© Copyright – 2019 – Athletics Illustrated
“I am happy my family had come to share in the history. I want to share in the positivity of sport, as through sport we can make the world a beautiful place. I would like to inspire others so that we can live where all human beings can run.”
Eliud Kipchoge ran the INEOS 1:59 time trial in Vienna, Austria early Saturday morning in the time of 1:59:40.20 – to become the first man to break the two-hour benchmark for the 42.195-kilometre marathon distance.
Flanked by 41 international athletes nearly half from Kenya, as well as athletes from Ethiopia, America, Australia, and Norway including all three Ingebretson brothers assisted with the wind breaking.
The trial included an electric car, which shot a laser graphic onto the road to indicate the pace that the athletes should run at.

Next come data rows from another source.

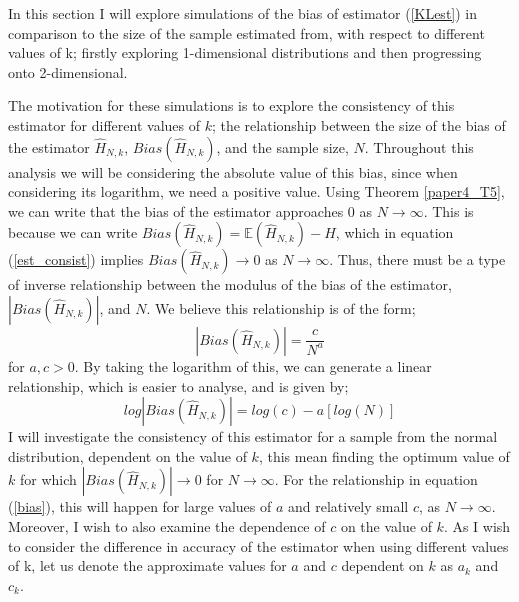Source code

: \documentclass{article}
\begin{document}
In this section I will explore simulations of the bias of estimator (\ref{KLest}) in comparison to the size of the sample estimated from, with respect to different values of k; firstly exploring 1-dimensional distributions and then progressing onto 2-dimensional.

The motivation for these simulations is to explore the consistency of this estimator for different values of $k$; the relationship between the size of the bias of the estimator $\hat{H}_{N, k}$, $Bias(\hat{H}_{N, k})$,  and the sample size, $N$. Throughout this analysis we will be considering the absolute value of this bias, since when considering its logarithm, we need a positive value. Using Theorem \ref{paper4_T5}, we can write that the bias of the estimator approaches 0 as $N \to \infty$. This is because we can write $Bias(\hat{H}_{N, k} ) = \mathbb{E}(\hat{H}_{N, k}) - H$, which in equation (\ref{est_consist}) implies $Bias(\hat{H}_{N, k}) \to 0$ as $N \to \infty$. Thus, there must be a type of inverse relationship between the modulus of the bias of the estimator, $|Bias(\hat{H}_{N, k})|$, and $N$. We believe this relationship is of the form;
\begin{equation} \label{bias}
|Bias(\hat{H}_{N, k})| = \frac{c}{N^a}
\end{equation}
for $a, c > 0$. By taking the logarithm of this, we can generate a linear relationship, which is easier to analyse, and is given by;
\begin{equation} \label{logbias}
log|Bias(\hat{H}_{N, k})| = log(c) - a [log(N)]
\end{equation}
I will investigate the consistency of this estimator for a sample from the normal distribution, dependent on the value of $k$, this mean finding the optimum value of $k$ for which $|Bias(\hat{H}_{N, k})| \to 0$ for $N \to \infty$. For the relationship in equation (\ref{bias}), this will happen for large values of $a$ and relatively small $c$, as $N \to \infty$. Moreover, I wish to also examine the dependence of $c$ on the value of $k$. As I wish to consider the difference in accuracy of the estimator when using different values of k, let us denote the approximate values for $a$ and $c$ dependent on $k$ as $a_{k}$ and $c_{k}$.
\end{document}
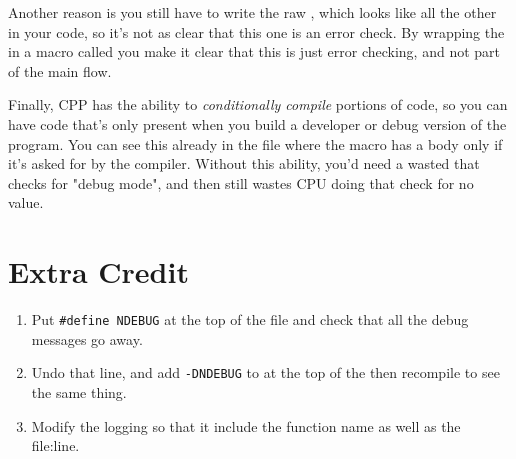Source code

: Another reason is you still have to write the raw , which
looks like all the other  in your code, so it's not as
clear that this one is an error check.  By wrapping the 
in a macro called  you make it clear that this is just error
checking, and not part of the main flow.

Finally, CPP has the ability to \emph{conditionally compile} portions
of code, so you can have code that's only present when you build a developer
or debug version of the program.  You can see this already in the 
 file where the  macro has a body only if 
it's asked for by the compiler.  Without this ability, you'd need a 
wasted  that checks for "debug mode", and then still
wastes CPU doing that check for no value.


\section{Extra Credit}

\begin{enumerate}
\item Put \verb|#define NDEBUG| at the top of the file and check that all
    the debug messages go away.
\item Undo that line, and add \verb|-DNDEBUG| to  at the
    top of the  then recompile to see the same thing.
\item Modify the logging so that it include the function name as well
    as the file:line.
\end{enumerate}

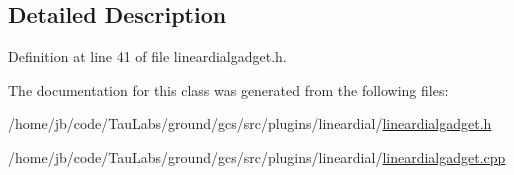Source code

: \subsection{\-Detailed \-Description}


\-Definition at line 41 of file lineardialgadget.\-h.



\-The documentation for this class was generated from the following files\-:\begin{DoxyCompactItemize}
\item 
/home/jb/code/\-Tau\-Labs/ground/gcs/src/plugins/lineardial/\hyperlink{lineardialgadget_8h}{lineardialgadget.\-h}\item 
/home/jb/code/\-Tau\-Labs/ground/gcs/src/plugins/lineardial/\hyperlink{lineardialgadget_8cpp}{lineardialgadget.\-cpp}\end{DoxyCompactItemize}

They covered each kilometre in 2:50 plus or minus two seconds and many on target at exactly 2:50.
The effort transcended sports enough that the streets in Vienna and the ensuing cacophony from the fans was deafening.
“It was an honour just to be chosen to run in this event and to be the captain for our pace group and to run in front of Eliud. I am just happy to be here,” said American Matthew Centrowitz.
Australian athlete Pat Tiernan said, “All 41 of us want him to do it. He looked so good. This was such an honour to be a part of. We are all cheering him on.”
The weather was near perfect, however, there were a few moments with a slight rain shower. There appeared to be no wind and cool temperatures.
They ran seven successive 2:50 kilometres from kilometres 33 to 40 – but then he picked up the pace as he could spy the finish line, smiling and pointing to the crowd.
The pace car peeled off with one kilometre to go and a few hundred metres later, the pacers peeled off to allow Kipchoge to finish on his own to the throngs of cheering fans that flew from all over the world to watch the event take place.
He ran into the arms of his wife Grace who has never seen him race live. Their three kids were there too – the pandemonium at the finish area was electric.
For Nike, it was a saving grace of marketing after a stressful four years.
“I would like to thank all of the world-class pacers for accepting the job and doing such a good job. I would like to thank all the people who came to watch,” said Kipchoge.
At the finish all 41 pacers mobbed him.